Ideally, the distributed databases are better-off to be possessing the same content at the same time, as if they were a single node. However, not all systems need such the highest consistency level which could sacrifice the performance and/or availability. This is where the numerous choices of consistency models come into play.
The paper introduced six levels of consistency models ranging from Eventual Consistency to Strong Consistency. These six levels of consistency guarantees have different trade-offs in terms of consistency, performance, and availability. Besides, the abstraction of the consistency model from its implementation helps prevent the discussion from going too deep into unnecessary details.
The Strong Consistency, as its name suggests, is the strongest level in terms of consistency. It ensures all the write operations are visible to every single read operation afterward. If a write operation was performed, the read operation after that was guaranteed to be carried out after all the writes were completed. Due to the fact that no read operation could be performed until the change was made, the performance and availability are the worst among all the consistency guarantees.
If the constraint on consistency is not needed, Eventual Consistency could be used to achieve better performance and availability for reading and writing operations.
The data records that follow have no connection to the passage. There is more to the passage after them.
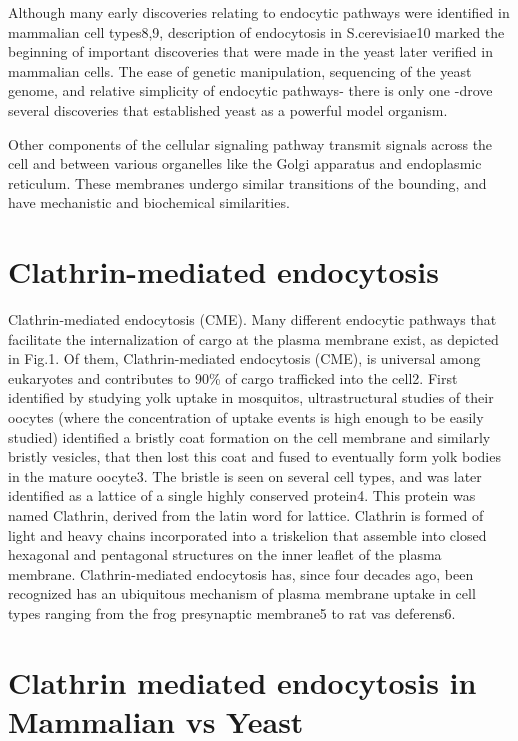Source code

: \vspace{5mm}
Although many early discoveries relating to endocytic pathways were identified in mammalian cell types8,9, description of endocytosis in S.cerevisiae10 marked the beginning of important discoveries that were made in the yeast later verified in mammalian cells. The ease of genetic manipulation, sequencing of the yeast genome, and relative simplicity of endocytic pathways- there is only one -drove several discoveries that established yeast as a powerful model organism.

\vspace{5mm}
Other components of the cellular signaling pathway transmit signals across the cell and between various organelles like the Golgi apparatus and endoplasmic reticulum. These membranes undergo similar transitions of the bounding, and have mechanistic and biochemical similarities. 



\section{Clathrin-mediated endocytosis}
	Clathrin-mediated endocytosis (CME).
Many different endocytic pathways that facilitate the internalization of cargo at the plasma membrane exist, as depicted in Fig.1. Of them, Clathrin-mediated endocytosis (CME), is universal among eukaryotes and contributes to 90\% of cargo trafficked into the cell2. First identified by studying yolk uptake in mosquitos, ultrastructural studies of their oocytes (where the concentration of uptake events is high enough to be easily studied) identified a bristly coat formation on the cell membrane and similarly bristly vesicles, that then lost this coat and fused to eventually form yolk bodies in the mature oocyte3. The bristle is seen on several cell types, and was later identified as a lattice of a single highly conserved protein4. This protein was named Clathrin, derived from the latin word for lattice. Clathrin is formed of light and heavy chains incorporated into a triskelion that assemble into closed hexagonal and pentagonal structures on the inner leaflet of the plasma membrane. Clathrin-mediated endocytosis has, since four decades ago, been recognized has an ubiquitous mechanism of plasma membrane uptake in cell types ranging from the frog presynaptic membrane5 to rat vas deferens6. 

	
\section{Clathrin mediated endocytosis in Mammalian vs Yeast}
It has the weakest consistency but aced in performance and availability. It does not guarantee the data object to be consistent, but it will be consistent sooner or later.
Additional operations could be added to enhance the constrains on consistency. The following four guarantees are accomplished by using different methods to ensure part of the consistency while not sacrificing performance and availability too much.
Bounded Staleness ensures the read to get a strongly consistent result from a certain period of time ago. Consistent Prefix guarantees the reads will always get the result from previous writes in the right order. It may not be the latest, but it must be a chronologically possible value. Another strategy, Monotonic Reads, has similar ideas, except that it doesn’t guarantee the consecutive readings to be always possible in the past. However, it does ensure that the newly read results would always be newer than those of older reads. Read My Writes is the strategy to go if only one client is doing all the writings so that the writer always gets the newest results, but no guarantees for other readers.
In order to demonstrate how each guarantee fits different requirements, a few roles in a baseball game were examed to see how their needs require their respective guarantees.
The official scorekeeper is the single entity that is responsible to provide the most updated score, so the newest previous score is required. This narrows the options down to Strong Consistency and Read My Writes. Considering the scorekeeper does not need to visit multiple replications and no other it writes as well, the Read My Writes guarantee is the most appropriate strategy to take.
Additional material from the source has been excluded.